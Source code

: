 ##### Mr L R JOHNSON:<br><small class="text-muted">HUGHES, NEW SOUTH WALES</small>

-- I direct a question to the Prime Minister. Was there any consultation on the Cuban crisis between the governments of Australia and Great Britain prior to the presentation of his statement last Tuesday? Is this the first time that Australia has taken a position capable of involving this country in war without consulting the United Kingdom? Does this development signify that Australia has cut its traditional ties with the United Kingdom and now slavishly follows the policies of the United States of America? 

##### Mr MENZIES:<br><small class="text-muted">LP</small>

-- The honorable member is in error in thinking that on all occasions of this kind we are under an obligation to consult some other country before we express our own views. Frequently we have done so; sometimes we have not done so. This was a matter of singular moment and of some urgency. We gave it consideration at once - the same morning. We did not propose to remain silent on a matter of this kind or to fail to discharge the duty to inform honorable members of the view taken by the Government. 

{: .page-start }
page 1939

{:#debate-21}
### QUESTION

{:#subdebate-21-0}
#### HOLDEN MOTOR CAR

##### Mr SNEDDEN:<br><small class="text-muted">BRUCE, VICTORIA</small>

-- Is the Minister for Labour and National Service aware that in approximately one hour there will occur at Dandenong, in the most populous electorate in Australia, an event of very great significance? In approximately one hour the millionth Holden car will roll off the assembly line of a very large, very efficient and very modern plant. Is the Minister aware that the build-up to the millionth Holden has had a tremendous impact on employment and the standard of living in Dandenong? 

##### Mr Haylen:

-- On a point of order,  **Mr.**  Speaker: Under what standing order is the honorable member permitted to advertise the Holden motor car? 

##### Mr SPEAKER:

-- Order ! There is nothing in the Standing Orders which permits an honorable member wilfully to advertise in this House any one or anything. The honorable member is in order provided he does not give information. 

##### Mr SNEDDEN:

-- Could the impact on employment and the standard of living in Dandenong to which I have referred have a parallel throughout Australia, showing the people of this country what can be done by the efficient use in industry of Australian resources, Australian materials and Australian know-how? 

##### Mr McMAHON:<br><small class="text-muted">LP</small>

● ● ● ●

> _Task directions_: Count every line in the data that contains the word "SNEDDEN", then give that count and nothing else.

> _Solution_: 2